| Task data |
§ §

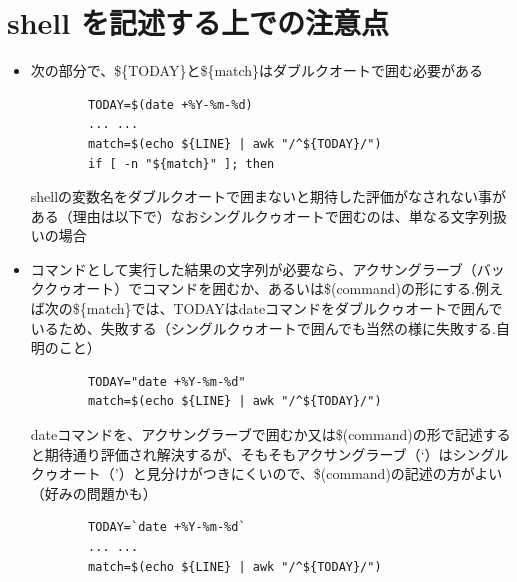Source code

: \documentclass[12pt,a4paper,uplatex]{jsbook}
\begin{document}
\section{shell を記述する上での注意点}

\begin{itemize}
	\item 次の部分で、\$\{TODAY\}と\$\{match\}はダブルクオートで囲む必要がある	
	\begin{verbatim}
		TODAY=$(date +%Y-%m-%d)
		... ...
		match=$(echo ${LINE} | awk "/^${TODAY}/")
		if [ -n "${match}" ]; then
	\end{verbatim}
	shellの変数名をダブルクオートで囲まないと期待した評価がなされない事がある（理由は以下で）なおシングルクゥオートで囲むのは、単なる文字列扱いの場合
	\item コマンドとして実行した結果の文字列が必要なら、アクサングラーブ（バッククゥオート）でコマンドを囲むか、あるいは\$(command)の形にする.例えば次の\$\{match\}では、TODAYはdateコマンドをダブルクゥオートで囲んでいるため、失敗する（シングルクゥオートで囲んでも当然の様に失敗する.自明のこと）
	\begin{verbatim}
		TODAY="date +%Y-%m-%d"
		match=$(echo ${LINE} | awk "/^${TODAY}/")
	\end{verbatim}
	dateコマンドを、アクサングラーブで囲むか又は\$(command)の形で記述すると期待通り評価され解決するが、そもそもアクサングラーブ（`）はシングルクゥオート（'）と見分けがつきにくいので、\$(command)の記述の方がよい（好みの問題かも）
	\begin{verbatim}
		TODAY=`date +%Y-%m-%d`
		... ...
		match=$(echo ${LINE} | awk "/^${TODAY}/")
	\end{verbatim}
	
	

\end{itemize}
\end{document}
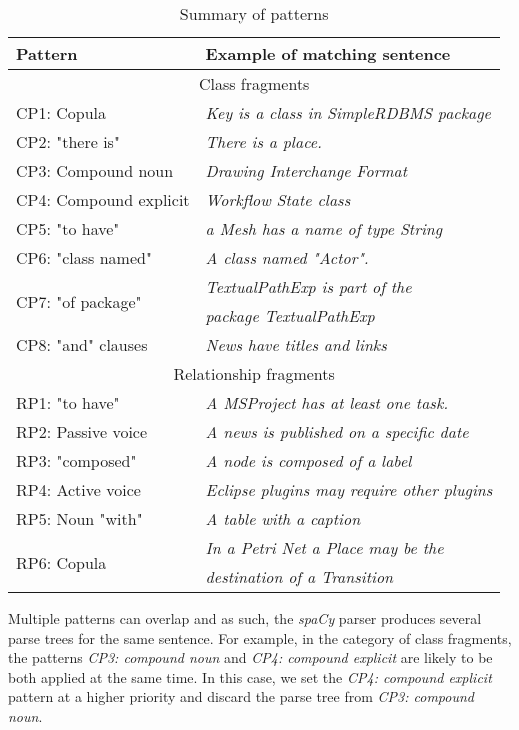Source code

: \documentclass[sigconf]{acmart}
\begin{document}
\begin{table}
    \centering
    \begin{tabular}{|l|l|}
        \hline
        \textbf{Pattern}    &   \textbf{Example of matching sentence} \\ \hline
        \multicolumn{2}{|c|}{Class fragments}  \\ \hline
        CP1: Copula  &   \textit{Key is a class in SimpleRDBMS package} \\ \hline
        CP2: "there is"  &   \textit{There is a place.} \\ \hline
        CP3: Compound noun  &   \textit{Drawing Interchange Format} \\ \hline
        CP4: Compound explicit   &   \textit{Workflow State class} \\ \hline
        CP5: "to have"   &   \textit{a Mesh has a name of type String} \\ \hline
        CP6: "class named"   &   \textit{A class named "Actor".} \\ \hline
        \multirow{2}{*}{CP7: "of package"}
        &\textit{TextualPathExp is part of the}\\ 
        &\textit{package TextualPathExp} \\ \hline
        CP8: "and" clauses   &   \textit{News have titles and links}\\ \hline
        \multicolumn{2}{|c|}{Relationship fragments} \\ \hline
        RP1: "to have"   &   \textit{A MSProject has at least one task.} \\ \hline
        RP2: Passive voice   &   \textit{A news is published on a specific date} \\ \hline
        RP3: "composed"  &   \textit{A node is composed of a label} \\ \hline
        RP4: Active voice    &   \textit{Eclipse plugins may require other plugins} \\ \hline
        RP5: Noun "with" &   \textit{A table with a caption}\\ \hline
        \multirow{2}{*}{RP6: Copula}
        & \textit{In a Petri Net a Place may be the} \\
        & \textit{destination of a Transition} \\ \hline
    \end{tabular}
    \caption{Summary of patterns}
    \label{tab:grammars-summary}
\end{table}

Multiple patterns can overlap and as such, the \textit{spaCy} parser produces several parse trees for the same sentence. For example, in the category of class fragments, the patterns \textit{CP3: compound noun} and \textit{CP4: compound explicit} are likely to be both applied at the same time. In this case, we set the \textit{CP4: compound explicit} pattern at a higher priority and discard the parse tree from \textit{CP3: compound noun}. 
\end{document}
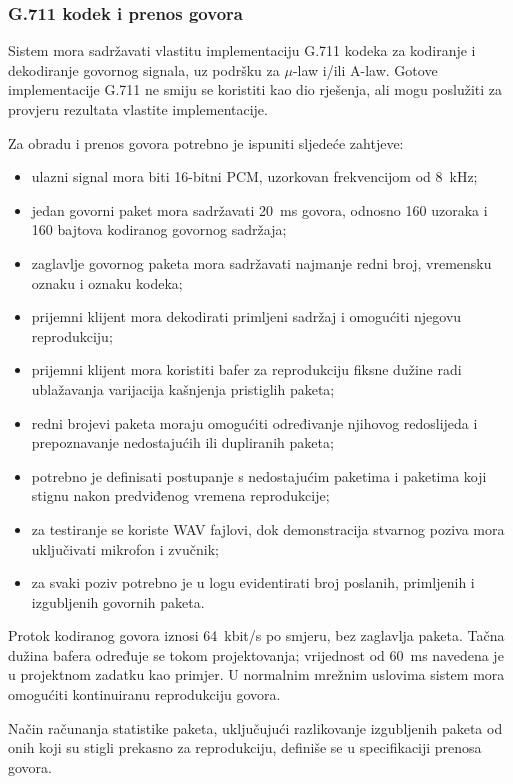 \subsubsection{G.711 kodek i prenos govora}

Sistem mora sadržavati vlastitu implementaciju G.711 kodeka za kodiranje i dekodiranje govornog signala, uz podršku za $\mu$-law i/ili A-law. Gotove implementacije G.711 ne smiju se koristiti kao dio rješenja, ali mogu poslužiti za provjeru rezultata vlastite implementacije.

Za obradu i prenos govora potrebno je ispuniti sljedeće zahtjeve:
\begin{itemize}
    \item ulazni signal mora biti 16-bitni PCM, uzorkovan frekvencijom od 8~kHz;
    \item jedan govorni paket mora sadržavati 20~ms govora, odnosno 160 uzoraka i 160 bajtova kodiranog govornog sadržaja;
    \item zaglavlje govornog paketa mora sadržavati najmanje redni broj, vremensku oznaku i oznaku kodeka;
    \item prijemni klijent mora dekodirati primljeni sadržaj i omogućiti njegovu reprodukciju;
    \item prijemni klijent mora koristiti bafer za reprodukciju fiksne dužine radi ublažavanja varijacija kašnjenja pristiglih paketa;
    \item redni brojevi paketa moraju omogućiti određivanje njihovog redoslijeda i prepoznavanje nedostajućih ili dupliranih paketa;
    \item potrebno je definisati postupanje s nedostajućim paketima i paketima koji stignu nakon predviđenog vremena reprodukcije;
    \item za testiranje se koriste WAV fajlovi, dok demonstracija stvarnog poziva mora uključivati mikrofon i zvučnik;
    \item za svaki poziv potrebno je u logu evidentirati broj poslanih, primljenih i izgubljenih govornih paketa.
\end{itemize}

Protok kodiranog govora iznosi 64~kbit/s po smjeru, bez zaglavlja paketa. Tačna dužina bafera određuje se tokom projektovanja; vrijednost od 60~ms navedena je u projektnom zadatku kao primjer. U normalnim mrežnim uslovima sistem mora omogućiti kontinuiranu reprodukciju govora.

Način računanja statistike paketa, uključujući razlikovanje izgubljenih paketa od onih koji su stigli prekasno za reprodukciju, definiše se u specifikaciji prenosa govora.


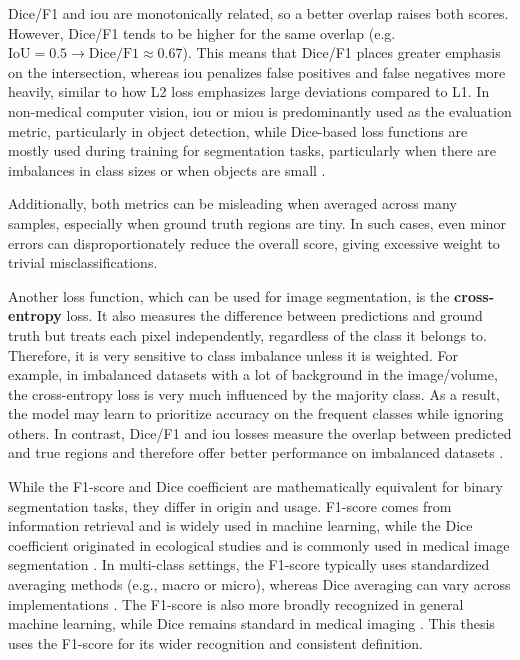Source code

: \medskip

Dice/F1 and \gls{iou} are monotonically related, so a better overlap raises both scores. However, Dice/F1 tends to be higher for the same overlap (e.g.~$\text{IoU}=0.5 \rightarrow \text{Dice/F1} \approx 0.67$). This means that Dice/F1 places greater emphasis on the intersection, whereas \gls{iou} penalizes false positives and false negatives more heavily, similar to how L2 loss emphasizes large deviations compared to L1. In non-medical computer vision, \gls{iou} or \acrshort{miou} is predominantly used as the evaluation metric, particularly in object detection, while Dice-based loss functions are mostly used during training for segmentation tasks, particularly when there are imbalances in class sizes or when objects are small \cite{azad2023lossfunctionserasemantic}. 

\medskip

Additionally, both metrics can be misleading when averaged across many samples, especially when ground truth regions are tiny. In such cases, even minor errors can disproportionately reduce the overall score, giving excessive weight to trivial misclassifications.

\medskip

Another loss function, which can be used for image segmentation, is the {\bf cross-entropy} loss. It also measures the difference between predictions and ground truth but treats each pixel independently, regardless of the class it belongs to. Therefore, it is very sensitive to class imbalance unless it is weighted. For example, in imbalanced datasets with a lot of background in the image/volume, the cross-entropy loss is very much influenced by the majority class. As a result, the model may learn to prioritize accuracy on the frequent classes while ignoring others. In contrast, Dice/F1 and \gls{iou} losses measure the overlap between predicted and true regions and therefore offer better performance on imbalanced datasets \cite{azad2023lossfunctionserasemantic}.

\bigskip

While the F1-score and Dice coefficient are mathematically equivalent for binary segmentation tasks, they differ in origin and usage. F1-score comes from information retrieval and is widely used in machine learning, while the Dice coefficient originated in ecological studies \cite{enwiki:1297073156} and is commonly used in medical image segmentation \cite{taha2015metrics}. In multi-class settings, the F1-score typically uses standardized averaging methods (e.g., macro or micro), whereas Dice averaging can vary across implementations \cite{yeung2021unified}. The F1-score is also more broadly recognized in general machine learning, while Dice remains standard in medical imaging \cite{Reinke_2024}. This thesis uses the F1-score for its wider recognition and consistent definition.
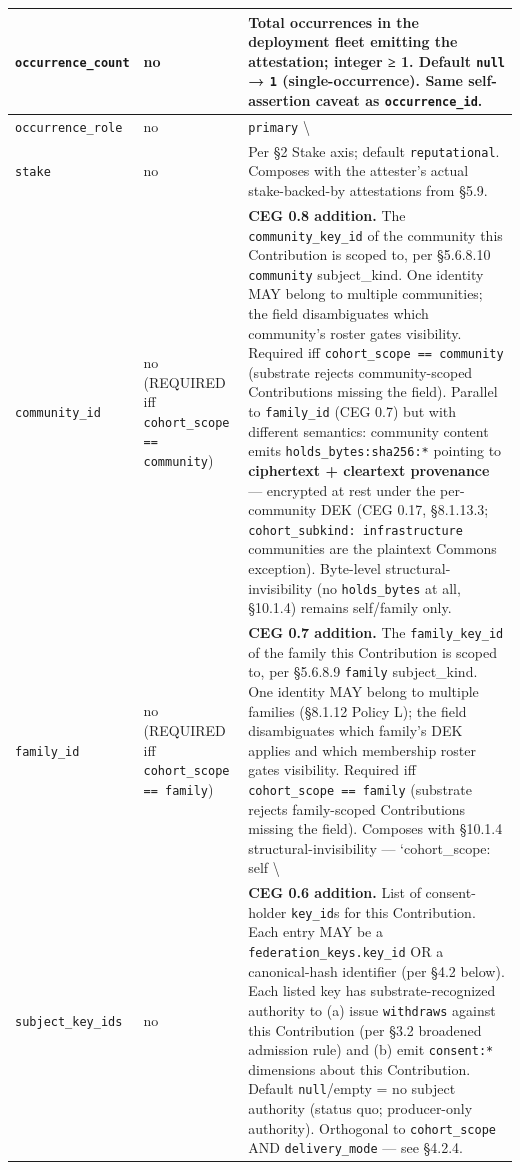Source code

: \documentclass[11pt]{article}
\begin{document}
{\begin{longtable}{|p{5.33cm}|p{5.33cm}|p{5.33cm}|}
\texttt{occurrence\_count} & no & Total occurrences in the deployment fleet emitting the attestation; integer ≥ 1. Default \texttt{null} → \texttt{1} (single-occurrence). Same self-assertion caveat as \texttt{occurrence\_id}. \\ \hline
\texttt{occurrence\_role} & no & \texttt{primary} \textbackslash{} \\ \hline
\texttt{stake} & no & Per §2 Stake axis; default \texttt{reputational}. Composes with the attester's actual stake-backed-by attestations from §5.9. \\ \hline
\texttt{community\_id} & no (REQUIRED iff \texttt{cohort\_scope == community}) & \textbf{CEG 0.8 addition.} The \texttt{community\_key\_id} of the community this Contribution is scoped to, per §5.6.8.10 \texttt{community} subject\_kind. One identity MAY belong to multiple communities; the field disambiguates which community's roster gates visibility. Required iff \texttt{cohort\_scope == community} (substrate rejects community-scoped Contributions missing the field). Parallel to \texttt{family\_id} (CEG 0.7) but with different semantics: community content emits \texttt{holds\_bytes:sha256:*} pointing to \textbf{ciphertext + cleartext provenance} — encrypted at rest under the per-community DEK (CEG 0.17, §8.1.13.3; \texttt{cohort\_subkind: infrastructure} communities are the plaintext Commons exception). Byte-level structural-invisibility (no \texttt{holds\_bytes} at all, §10.1.4) remains self/family only. \\ \hline
\texttt{family\_id} & no (REQUIRED iff \texttt{cohort\_scope == family}) & \textbf{CEG 0.7 addition.} The \texttt{family\_key\_id} of the family this Contribution is scoped to, per §5.6.8.9 \texttt{family} subject\_kind. One identity MAY belong to multiple families (§8.1.12 Policy L); the field disambiguates which family's DEK applies and which membership roster gates visibility. Required iff \texttt{cohort\_scope == family} (substrate rejects family-scoped Contributions missing the field). Composes with §10.1.4 structural-invisibility — `cohort\_scope: self \textbackslash{} \\ \hline
\texttt{subject\_key\_ids} & no & \textbf{CEG 0.6 addition.} List of consent-holder \texttt{key\_id}s for this Contribution. Each entry MAY be a \texttt{federation\_keys.key\_id} OR a canonical-hash identifier (per §4.2 below). Each listed key has substrate-recognized authority to (a) issue \texttt{withdraws} against this Contribution (per §3.2 broadened admission rule) and (b) emit \texttt{consent:*} dimensions about this Contribution. Default \texttt{null}/empty = no subject authority (status quo; producer-only authority). Orthogonal to \texttt{cohort\_scope} AND \texttt{delivery\_mode} — see §4.2.4. \\ \hline

\end{longtable}}
\end{document}
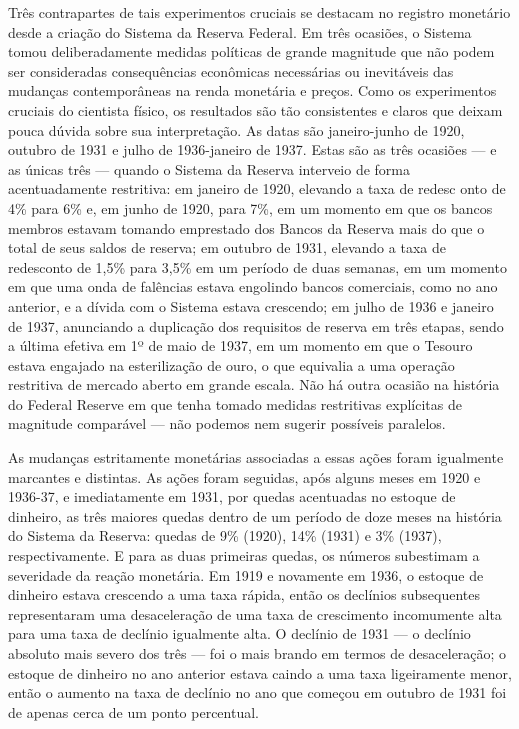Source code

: \documentclass[12pt]{article}
\begin{document}
Três contrapartes de tais experimentos cruciais se destacam no registro monetário desde a criação do Sistema da Reserva Federal. Em três ocasiões, o Sistema tomou deliberadamente medidas políticas de grande magnitude que não podem ser consideradas consequências econômicas necessárias ou inevitáveis das mudanças contemporâneas na renda monetária e preços. Como os experimentos cruciais do cientista físico, os resultados são tão consistentes e claros que deixam pouca dúvida sobre sua interpretação. As datas são janeiro-junho de 1920, outubro de 1931 e julho de 1936-janeiro de 1937. Estas são as três ocasiões — e as únicas três — quando o Sistema da Reserva interveio de forma acentuadamente restritiva: em janeiro de 1920, elevando a taxa de redesc
onto de 4\% para 6\% e, em junho de 1920, para 7\%, em um momento em que os bancos membros estavam tomando emprestado dos Bancos da Reserva mais do que o total de seus saldos de reserva; em outubro de 1931, elevando a taxa de redesconto de 1,5\% para 3,5\% em um período de duas semanas, em um momento em que uma onda de falências estava engolindo bancos comerciais, como no ano anterior, e a dívida com o Sistema estava crescendo; em julho de 1936 e janeiro de 1937, anunciando a duplicação dos requisitos de reserva em três etapas, sendo a última efetiva em 1º de maio de 1937, em um momento em que o Tesouro estava engajado na esterilização de ouro, o que equivalia a uma operação restritiva de mercado aberto em grande escala. Não há outra ocasião na história do Federal Reserve em que tenha tomado medidas restritivas explícitas de magnitude comparável — não podemos nem sugerir possíveis paralelos.

As mudanças estritamente monetárias associadas a essas ações foram igualmente marcantes e distintas. As ações foram seguidas, após alguns meses em 1920 e 1936-37, e imediatamente em 1931, por quedas acentuadas no estoque de dinheiro, as três maiores quedas dentro de um período de doze meses na história do Sistema da Reserva: quedas de 9\% (1920), 14\% (1931) e 3\% (1937), respectivamente. E para as duas primeiras quedas, os números subestimam a severidade da reação monetária. Em 1919 e novamente em 1936, o estoque de dinheiro estava crescendo a uma taxa rápida, então os declínios subsequentes representaram uma desaceleração de uma taxa de crescimento incomumente alta para uma taxa de declínio igualmente alta. O declínio de 1931 — o declínio absoluto mais severo dos três — foi o mais brando em termos de desaceleração; o estoque de dinheiro no ano anterior estava caindo a uma taxa ligeiramente menor, então o aumento na taxa de declínio no ano que começou em outubro de 1931 foi de apenas cerca de um ponto percentual.
\end{document}
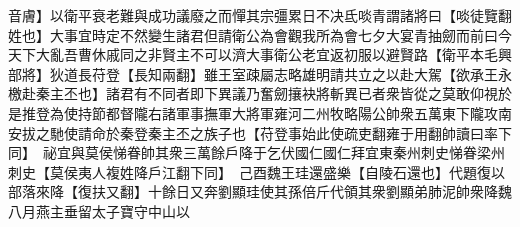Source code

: 音膚】以衛平衰老難與成功議廢之而憚其宗彊累日不决氐啖青謂諸將曰【啖徒覽翻姓也】大事宜時定不然變生諸君但請衛公為會觀我所為會七夕大宴青抽劒而前曰今天下大亂吾曹休戚同之非賢主不可以濟大事衛公老宜返初服以避賢路【衛平本毛興部將】狄道長苻登【長知兩翻】雖王室疎屬志略雄明請共立之以赴大駕【欲承王永檄赴秦主丕也】諸君有不同者即下異議乃奮劒攘袂將斬異已者衆皆從之莫敢仰視於是推登為使持節都督隴右諸軍事撫軍大將軍雍河二州牧略陽公帥衆五萬東下隴攻南安拔之馳使請命於秦登秦主丕之族子也【苻登事始此使疏吏翻雍于用翻帥讀曰率下同】　祕宜與莫侯悌眷帥其衆三萬餘戶降于乞伏國仁國仁拜宜東秦州刺史悌眷梁州刺史【莫侯夷人複姓降戶江翻下同】　己酉魏王珪還盛樂【自陵石還也】代題復以部落來降【復扶又翻】十餘日又奔劉顯珪使其孫倍斤代領其衆劉顯弟肺泥帥衆降魏　八月燕主垂留太子寶守中山以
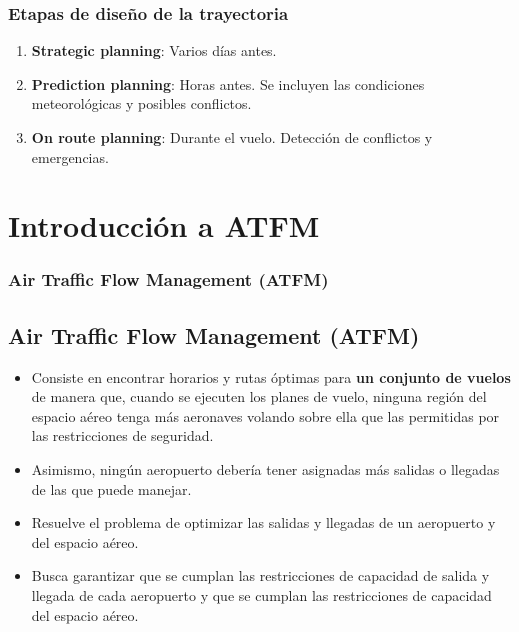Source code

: 
\begin{frame}
    \frametitle{Etapas de diseño de la trayectoria}
    \begin{enumerate}
        \item \textbf{Strategic planning}: Varios días antes.
        \item \textbf{Prediction planning}: Horas antes. Se incluyen las condiciones meteorológicas y posibles conflictos.
        \item \textbf{On route planning}: Durante el vuelo. Detección de conflictos y emergencias.
    \end{enumerate}
\end{frame}


\section{Introducción a ATFM}
\begin{frame}
    \frametitle{Air Traffic Flow Management (ATFM)}
    \subsection{Air Traffic Flow Management (ATFM)}
    \begin{itemize}
        \item Consiste en encontrar horarios y rutas óptimas para \textbf{un conjunto de vuelos} de manera que,
              cuando se ejecuten los planes de vuelo, ninguna región del espacio aéreo tenga más
              aeronaves volando sobre ella que las permitidas por las restricciones de seguridad.
        \item Asimismo, ningún aeropuerto debería tener asignadas más salidas o llegadas de las que puede manejar.
        \item Resuelve el problema de optimizar las salidas y llegadas de un aeropuerto y del espacio aéreo.
        \item Busca garantizar que se cumplan las restricciones de capacidad de salida y
              llegada de cada aeropuerto y que se cumplan las restricciones de capacidad del espacio aéreo.
    \end{itemize}
\end{frame}

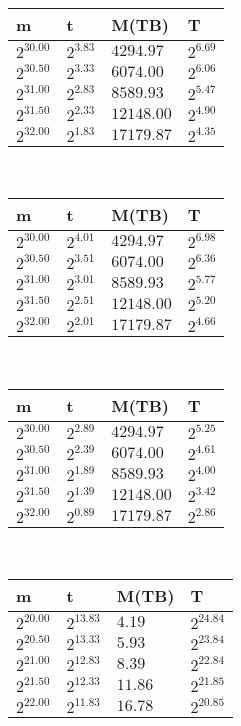  \ 
\begin{tabular}{llll}
m & t & M(TB) & T \\ \hline
$2^{30.00}$ & $2^{3.83}$ & $4294.97$ & $2^{6.69}$ \\
$2^{30.50}$ & $2^{3.33}$ & $6074.00$ & $2^{6.06}$ \\
$2^{31.00}$ & $2^{2.83}$ & $8589.93$ & $2^{5.47}$ \\
$2^{31.50}$ & $2^{2.33}$ & $12148.00$ & $2^{4.90}$ \\
$2^{32.00}$ & $2^{1.83}$ & $17179.87$ & $2^{4.35}$ \\
\end{tabular}
 \ 
\begin{tabular}{llll}
m & t & M(TB) & T \\ \hline
$2^{30.00}$ & $2^{4.01}$ & $4294.97$ & $2^{6.98}$ \\
$2^{30.50}$ & $2^{3.51}$ & $6074.00$ & $2^{6.36}$ \\
$2^{31.00}$ & $2^{3.01}$ & $8589.93$ & $2^{5.77}$ \\
$2^{31.50}$ & $2^{2.51}$ & $12148.00$ & $2^{5.20}$ \\
$2^{32.00}$ & $2^{2.01}$ & $17179.87$ & $2^{4.66}$ \\
\end{tabular}
 \ 
\begin{tabular}{llll}
m & t & M(TB) & T \\ \hline
$2^{30.00}$ & $2^{2.89}$ & $4294.97$ & $2^{5.25}$ \\
$2^{30.50}$ & $2^{2.39}$ & $6074.00$ & $2^{4.61}$ \\
$2^{31.00}$ & $2^{1.89}$ & $8589.93$ & $2^{4.00}$ \\
$2^{31.50}$ & $2^{1.39}$ & $12148.00$ & $2^{3.42}$ \\
$2^{32.00}$ & $2^{0.89}$ & $17179.87$ & $2^{2.86}$ \\
\end{tabular}
 \ 
\begin{tabular}{llll}
m & t & M(TB) & T \\ \hline
$2^{20.00}$ & $2^{13.83}$ & $4.19$ & $2^{24.84}$ \\
$2^{20.50}$ & $2^{13.33}$ & $5.93$ & $2^{23.84}$ \\
$2^{21.00}$ & $2^{12.83}$ & $8.39$ & $2^{22.84}$ \\
$2^{21.50}$ & $2^{12.33}$ & $11.86$ & $2^{21.85}$ \\
$2^{22.00}$ & $2^{11.83}$ & $16.78$ & $2^{20.85}$ \\
\end{tabular}
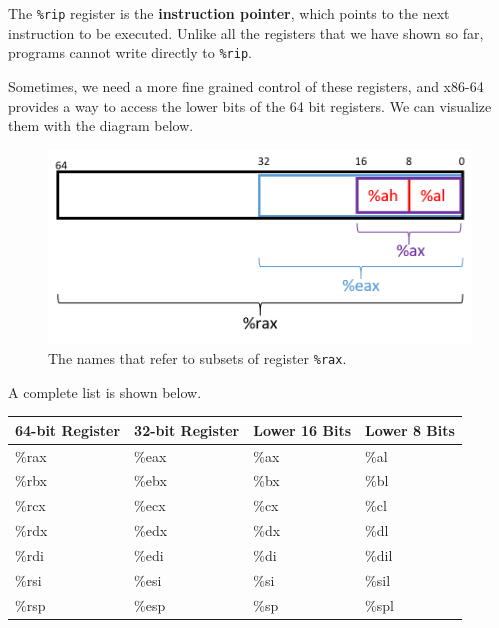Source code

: \documentclass{article}
\begin{document}
      \begin{definition}
        The \texttt{\%rip} register is the \textbf{instruction pointer}, which points to the next instruction to be executed. Unlike all the registers that we have shown so far, programs cannot write directly to \texttt{\%rip}. 
      \end{definition}


      \begin{definition}
        Sometimes, we need a more fine grained control of these registers, and x86-64 provides a way to access the lower bits of the 64 bit registers. We can visualize them with the diagram below. 
        \begin{figure}[H]
          \centering 
          \includegraphics[scale=0.6]{img/register_subsets.png}
          \caption{The names that refer to subsets of register \texttt{\%rax}.} 
          \label{fig:register_subsets}
        \end{figure}
        A complete list is shown below. 
        \begin{table}[H]
          \centering
          \begin{tabular}{|l|l|l|l|}
          \hline
          \textbf{64-bit Register} & \textbf{32-bit Register} & \textbf{Lower 16 Bits} & \textbf{Lower 8 Bits} \\ \hline
          \%rax & \%eax & \%ax & \%al \\ \hline
          \%rbx & \%ebx & \%bx & \%bl \\ \hline
          \%rcx & \%ecx & \%cx & \%cl \\ \hline
          \%rdx & \%edx & \%dx & \%dl \\ \hline
          \%rdi & \%edi & \%di & \%dil \\ \hline
          \%rsi & \%esi & \%si & \%sil \\ \hline
          \%rsp & \%esp & \%sp & \%spl \\ \hline

\end{tabular}
\end{table}
\end{definition}
\end{document}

§ §

| Task goal |
Gather, from the listing above, every line carrying the word "registers".

| Result below |
        The \texttt{\%rip} register is the \textbf{instruction pointer}, which points to the next instruction to be executed. Unlike all the registers that we have shown so far, programs cannot write directly to \texttt{\%rip}. 
        Sometimes, we need a more fine grained control of these registers, and x86-64 provides a way to access the lower bits of the 64 bit registers. We can visualize them with the diagram below. 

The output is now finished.